Slashdotted

Steve Mosher steve at openmoko.com
Mon Apr 6 08:44:26 CEST 2009


Hey tony!

好朋友

Glad to see your comments.

Neng-Yu Tu (Tony Tu) wrote:
> Steve Mosher wrote:
>> Good comments All.
>>
>> Let me inline some answers/explanations.
>>
>> Lothar Behrens wrote:
>>> Hi,
>> I use this analogy. You write your code in a series of units.
>> you unit test them. Then you do your first integration.
>> You set up your make files and I charge you 50K to hit return. would you 
>> hit the compile button?
> 
> Yes, this pretty much true, and you have to hit the button in time, or
> so some the package in that make might phase out (like GTA01 PMU
> PCF50606), and then you have spent another run of money to enable the
> make button hit-able till mass production again.
> 
>> So what's the result if you don't use a waterfall model in
>> hardware development. Whats the cost if you find a requirements defect 
>> or a design defect ( glamo? )when you do that prototype run? 50K 
>> minimum, plus a redesign. Take the appendix out--perform a glamoectomy?
>> ask Werner about the design implications of that on WIFI. And
>> see my comments below about design and diving into peanut butter.
>>
> 
> Werner just replied, maybe he could share more about his painful direct
> contact experience with chip vendor ;)
> 
> In hardware, specification/datasheet is not always correct (or always
> not correct). People may found a lot interesting component datasheet
> with powerful function (the "dream chip") could solve specific design
> problem, but when OM direct contact local distributor, following
> scenario always happens:
> 
> * the chip never put mass production before, or we are the only user
> interested that chip, need bare with long lead-time and bad payment deal
> 
> * the chip specific model we want not manufactured yet
> 
> * the chip specific function not work, or could not work stability, even
> the datasheet
> 
> * Our quantities (market size) too small, ignore us (this is better
> case, we sometimes got already married with some solution then after a
> while, vendor ask for divorce ;) )
> 
> OM might have other internal issues, but external hardware game rules
> tough as well. I don't think other company could really open hardware
> not only legal issue (design specification with customer/contract with
> telcom) but they got Open mind set to solve open hardware related
> process issue like OM done before.

  Yes. I think one of the challenges that some people really dont 
understand very well are all these little nagging details.having worked 
for a big company I'm just used to going in and getting the parts
I needed when I needed them.
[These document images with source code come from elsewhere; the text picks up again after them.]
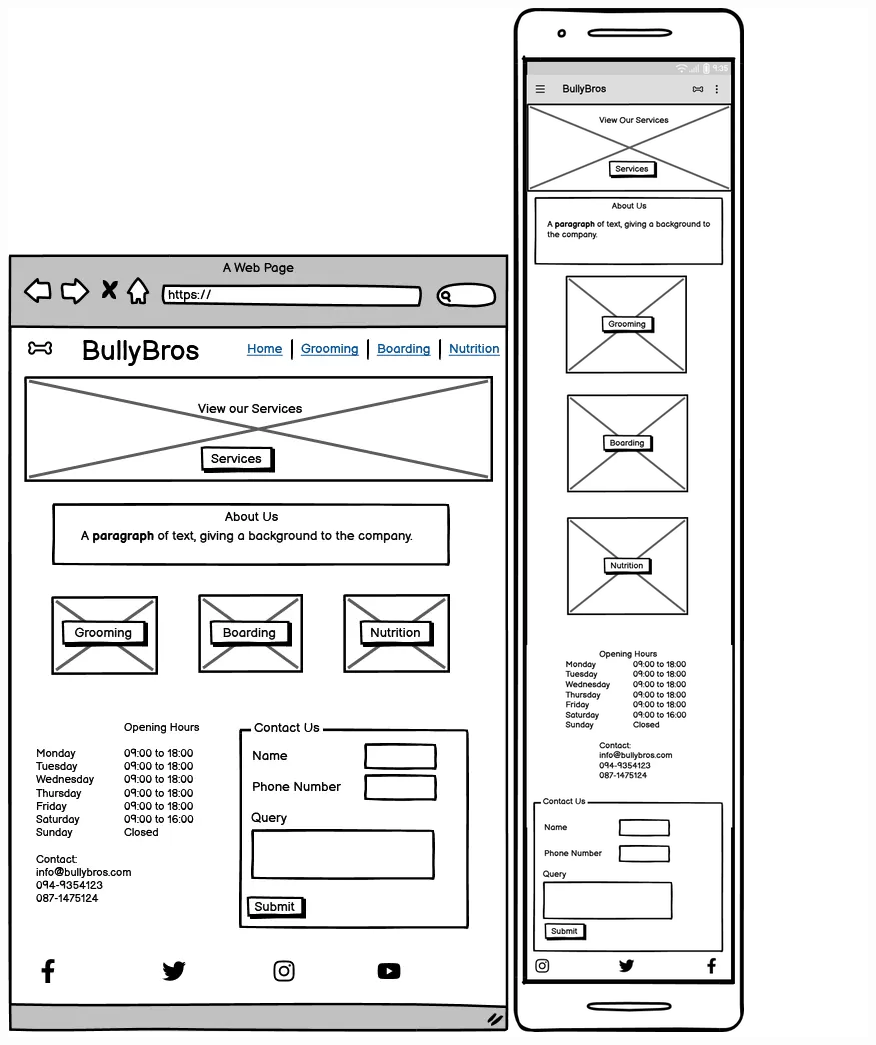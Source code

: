 ![Desktop Homepage Wireframe](assets/images/desktop-homepage.webp)   ![Mobile Homepage Wireframe](assets/images/mobile-homepage.webp)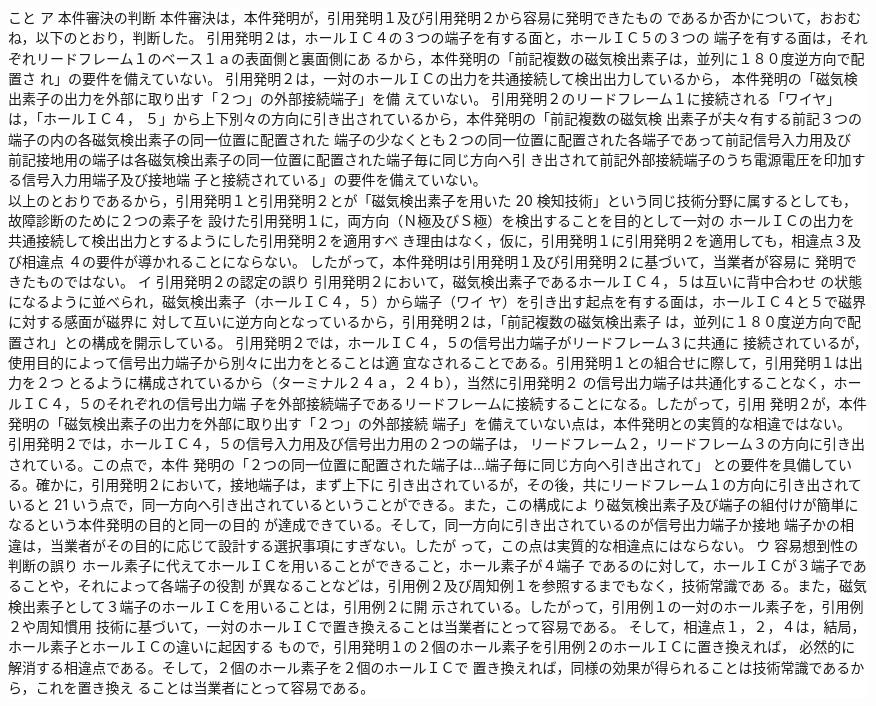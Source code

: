 こと 
 ア 本件審決の判断 
 本件審決は，本件発明が，引用発明１及び引用発明２から容易に発明できたもの
であるか否かについて，おおむね，以下のとおり，判断した。 
 引用発明２は，ホールＩＣ４の３つの端子を有する面と，ホールＩＣ５の３つの
端子を有する面は，それぞれリードフレーム１のベース１ａの表面側と裏面側にあ
るから，本件発明の「前記複数の磁気検出素子は，並列に１８０度逆方向で配置さ
れ」の要件を備えていない。 
 引用発明２は，一対のホールＩＣの出力を共通接続して検出出力しているから，
本件発明の「磁気検出素子の出力を外部に取り出す「２つ」の外部接続端子」を備
えていない。 
 引用発明２のリードフレーム１に接続される「ワイヤ」は，「ホールＩＣ４，
５」から上下別々の方向に引き出されているから，本件発明の「前記複数の磁気検
出素子が夫々有する前記３つの端子の内の各磁気検出素子の同一位置に配置された
端子の少なくとも２つの同一位置に配置された各端子であって前記信号入力用及び
前記接地用の端子は各磁気検出素子の同一位置に配置された端子毎に同じ方向へ引
き出されて前記外部接続端子のうち電源電圧を印加する信号入力用端子及び接地端
子と接続されている」の要件を備えていない。  
 以上のとおりであるから，引用発明１と引用発明２とが「磁気検出素子を用いた
 20 
検知技術」という同じ技術分野に属するとしても，故障診断のために２つの素子を
設けた引用発明１に，両方向（Ｎ極及びＳ極）を検出することを目的として一対の
ホールＩＣの出力を共通接続して検出出力とするようにした引用発明２を適用すべ
き理由はなく，仮に，引用発明１に引用発明２を適用しても，相違点３及び相違点
４の要件が導かれることにならない。 
 したがって，本件発明は引用発明１及び引用発明２に基づいて，当業者が容易に
発明できたものではない。 
 イ 引用発明２の認定の誤り 
 引用発明２において，磁気検出素子であるホールＩＣ４，５は互いに背中合わせ
の状態になるように並べられ，磁気検出素子（ホールＩＣ４，５）から端子（ワイ
ヤ）を引き出す起点を有する面は，ホールＩＣ４と５で磁界に対する感面が磁界に
対して互いに逆方向となっているから，引用発明２は，「前記複数の磁気検出素子
は，並列に１８０度逆方向で配置され」との構成を開示している。 
 引用発明２では，ホールＩＣ４，５の信号出力端子がリードフレーム３に共通に
接続されているが，使用目的によって信号出力端子から別々に出力をとることは適
宜なされることである。引用発明１との組合せに際して，引用発明１は出力を２つ
とるように構成されているから（ターミナル２４ａ，２４ｂ），当然に引用発明２
の信号出力端子は共通化することなく，ホールＩＣ４，５のそれぞれの信号出力端
子を外部接続端子であるリードフレームに接続することになる。したがって，引用
発明２が，本件発明の「磁気検出素子の出力を外部に取り出す「２つ」の外部接続
端子」を備えていない点は，本件発明との実質的な相違ではない。 
 引用発明２では，ホールＩＣ４，５の信号入力用及び信号出力用の２つの端子は，
リードフレーム２，リードフレーム３の方向に引き出されている。この点で，本件
発明の「２つの同一位置に配置された端子は…端子毎に同じ方向へ引き出されて」
との要件を具備している。確かに，引用発明２において，接地端子は，まず上下に
引き出されているが，その後，共にリードフレーム１の方向に引き出されていると
 21 
いう点で，同一方向へ引き出されているということができる。また，この構成によ
り磁気検出素子及び端子の組付けが簡単になるという本件発明の目的と同一の目的
が達成できている。そして，同一方向に引き出されているのが信号出力端子か接地
端子かの相違は，当業者がその目的に応じて設計する選択事項にすぎない。したが
って，この点は実質的な相違点にはならない。 
 ウ 容易想到性の判断の誤り 
 ホール素子に代えてホールＩＣを用いることができること，ホール素子が４端子
であるのに対して，ホールＩＣが３端子であることや，それによって各端子の役割
が異なることなどは，引用例２及び周知例１を参照するまでもなく，技術常識であ
る。また，磁気検出素子として３端子のホールＩＣを用いることは，引用例２に開
示されている。したがって，引用例１の一対のホール素子を，引用例２や周知慣用
技術に基づいて，一対のホールＩＣで置き換えることは当業者にとって容易である。 
 そして，相違点１，２，４は，結局，ホール素子とホールＩＣの違いに起因する
もので，引用発明１の２個のホール素子を引用例２のホールＩＣに置き換えれば，
必然的に解消する相違点である。そして，２個のホール素子を２個のホールＩＣで
置き換えれば，同様の効果が得られることは技術常識であるから，これを置き換え
ることは当業者にとって容易である。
In 11 years there were only a few cases
were I had to go begging for parts.. RAM on the VoodooII from silcon
magic,  and DDR memory on the Nv10 I think from infineon.. oh and 1.8 
toshiba drives  after the ipod shipped, bastards.. ah and tantalum caps
once or twice.

>> or capacitive, keyboard or touch.-- ALL signs to me of a lack of 
>> appreciation for the complexity and cost involved in doing hardware. I 
>> got a hammer your problem must be a nail. I'll give you
> 
> And each component we have to verify it's hardware functionality and
> compatibility with Open source, and most of time we have to spent extra
> resource to build a full GPL'ed driver if vendor only have proprietary
> Windows or some binary vendor version.
> 
> This also cause the difficulty when verification hardware in time,
> because we need build our own driver to test vendor's hardware. Usually
> only hardware vendor could have 1 or 2 FAE port driver for us, and with
> our latest kernel and open policy (release driver early even before
> product manufactured).
> 
>> and energy is spent on this "solution" In the end, marketing looks at 
>> that and says "who took the fucking camera out!" that's not an actual 
>> example, but you get the idea.
> 
> Yes, freeze idea and snapshot it in time is art of products ;)


> 
>>> Isn't it possible to also develop hardware collaboratively?
>> In one sense this is trivally true. hardware development is
>> inherently collaborative. But I suppose you mean is it possible
>> to do it in an open fashion. It maybe. But if the requirements process
>> and design process is not rigorous and well defined you end up
>> with expensive implementation problems. And if you don't have team 
>> consensus, then it's very problematic. Forking software is easy.
>> Forking hardware is forking hard. The best example I can use is
>> forking ASIC design. You can do a big chip with lots of functionality
>> and then fork off 'defeatured' versions, but that forking needs to
>> be designed in.and it may come with a cost. the same holds true
>> for modular hardware designs. what's easy with lego blocks aint so
>> trivial when it comes to EE design.
>>
> 
> As describe above, some of the chip/module may not look pretty real
> world as pdf does. And component have supply issue, you never knows you
> are the only one buying the really crap or not until you put into mass
> production.
> 
> Using S3C6410 as example, you never sure which version will put into
> mass production for sure or which version will phase out in next 6
> months, unless you direct contact with the vendor/distributor, and got
> the update in time. It's hard to explain: sorry, your last 6 months
> software plan won't work because vendor's business plan suddenly
> canceled due to another their BIG customer want go another direction.